El fútbol es lo único importante es el título de la segunda obra de mi compañero zendiano Miguel Santamarina. Empecé el libro pensando rebatir tal afirmación y lo finalizo dándole la razón, a mi pesar. ¿Y por qué le tengo que dar la razón? Pues por la innegable simbiosis entre este deporte con los sentimientos (euforia o depresión, triunfo o fracaso) y con el dinero. No hay nada como la emotividad y el capital, en combinación o por separado, para unir o alejar a las personas.
El autor se mueve ágil por el terreno de juego, tiene un estilo único, directo. No es un jugador endiosado. Es un jugador cercano, de equipo local, que sale a saludar a sus paisanos y tras acabar el partido se va al mismo bar de siempre a tomarse unas tapas. Eso que traslada y transmite escribiendo Miguel Santamarina engancha. Se nota que ama y conoce bien el fútbol. El libro está lleno de historias, anécdotas y reflexiones interesantes sobre qué significa este deporte y todo lo que mueve. Y yo, que soy una absoluta renegada e ignorante en este tema, he acabado buscando vídeos para ver las hazañas futbolísticas de algunos cracks. Acaba una comprendiendo ese sentido de la colectividad que quizá tan solo la música logre a esos niveles. O la política y la guerra. Mientras leo regresan a mi memoria los años ochenta, aquellos domingos por la tarde cuyo tedio se rompía cuando los mayores veían el partido de turno, entre cervezas, cacahuetes y bolsas de patatas chips. El recuerdo de un viejo póster en el que se distinguía una melena rizada (Maradona) y otra rubia (Schuster)… El Futbol Club Barcelona, antes de que fuera més que un club.
Te preguntarás qué sentido tiene tirar de una ristra de perdedores para atacar el capitalismo salvaje del fútbol. Por qué utilizar a futbolistas que no han conseguido triunfar. Porque me han hecho disfrutar.
El fútbol popular ha logrado lo más importante: devolver la sonrisa al aficionado. Y lo ha hecho de una forma sencilla. Le ha dado el balón; le ha demostrado que él también es una parte importante y fundamental del juego.
El autor declara haber sido un adicto a este deporte del cual confiesa que se propuso desenganchar porque añoraba un tiempo en que existían en el fútbol otros códigos más nobles, aquellos que están o deberían estar por encima de las cantidades astrofísicas de dinero que mueve. Han contribuido también en este distanciamiento la obscena irrupción en los clubes de los nacionalismos que todo lo desvirtúan y destruyen —algunos clubes se han puesto directamente al servicio de la política—, además de la violencia lamentable, la incitación al juego irresponsable y el machismo persistente, que no le está poniendo fácil las cosas al fútbol femenino a pesar de sus progresos. Pese a todo, el fútbol es diseño, armonía, geometría, matemática. Todo un conjunto de factores que penetran en el subconsciente de millones de cerebros tan solo abducidos por el color de una camiseta.

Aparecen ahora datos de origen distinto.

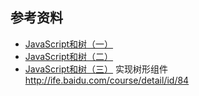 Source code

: 




## 参考资料

- [JavaScript和树（一）](http://ife.baidu.com/course/detail/id/108)
- [JavaScript和树（二）](http://ife.baidu.com/course/detail/id/110)
- [JavaScript和树（三）](http://ife.baidu.com/course/detail/id/111)
 实现树形组件  http://ife.baidu.com/course/detail/id/84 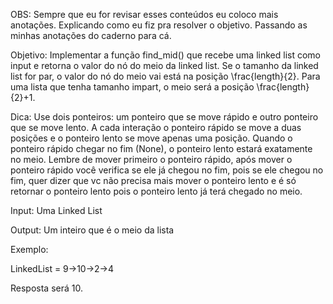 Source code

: OBS:
Sempre que eu for revisar esses conteúdos eu coloco mais anotações.
Explicando como eu fiz pra resolver o objetivo. Passando as minhas anotações do caderno para cá.

Objetivo:
Implementar a função find_mid() que recebe uma linked list como input e retorna o valor do nó do meio da linked list. Se o tamanho da linked list for par, o valor do nó do meio vai está na posição \frac{length}{2}. Para uma lista que tenha tamanho impart, o meio será a posição \frac{length}{2}+1.

Dica:
Use dois ponteiros: um ponteiro que se move rápido e outro ponteiro que se move lento. A cada interação o ponteiro rápido se move a duas posições e o ponteiro lento se move apenas uma posição. Quando o ponteiro rápido chegar no fim (None), o ponteiro lento estará exatamente no meio. Lembre de mover primeiro o ponteiro rápido, após mover o ponteiro rápido você verifica se ele já chegou no fim, pois se ele chegou no fim, quer dizer que vc não precisa mais mover o ponteiro lento e é só retornar o ponteiro lento pois o ponteiro lento já terá chegado no meio.

Input:
Uma Linked List

Output:
Um inteiro que é o meio da lista


Exemplo:

LinkedList = 9->10->2->4

Resposta será 10.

Veo en ese primigenio fútbol que alaba el autor los valores que pudieran existir en el viejo alpinismo, cuando unos caballeros ingleses subían el Everest casi con corbata y por el único anhelo de conquistar la aventura, en sí sola, y no por ese juego de malabarismos contemporáneos, a cuál más extremo. Miguel echa de menos ese fair play, que en su opinión se pudo perder con el cambio en la reglamentación de la Champions —una sola recompensa deportiva para el ganador, pero muchas económicas para todos los equipos—. Sin embargo, queda todavía esperanza en los equipos modestos, regionales. Los que tienen que hacer un encaje de bolillos para sobrevivir. El fútbol modesto y el también llamado fútbol popular que, salvo algunos deplorables comportamientos incívicos, transmite unos valores que habría que reinstaurar para dignificar un deporte que en muchos casos se ha vendido al mejor postor.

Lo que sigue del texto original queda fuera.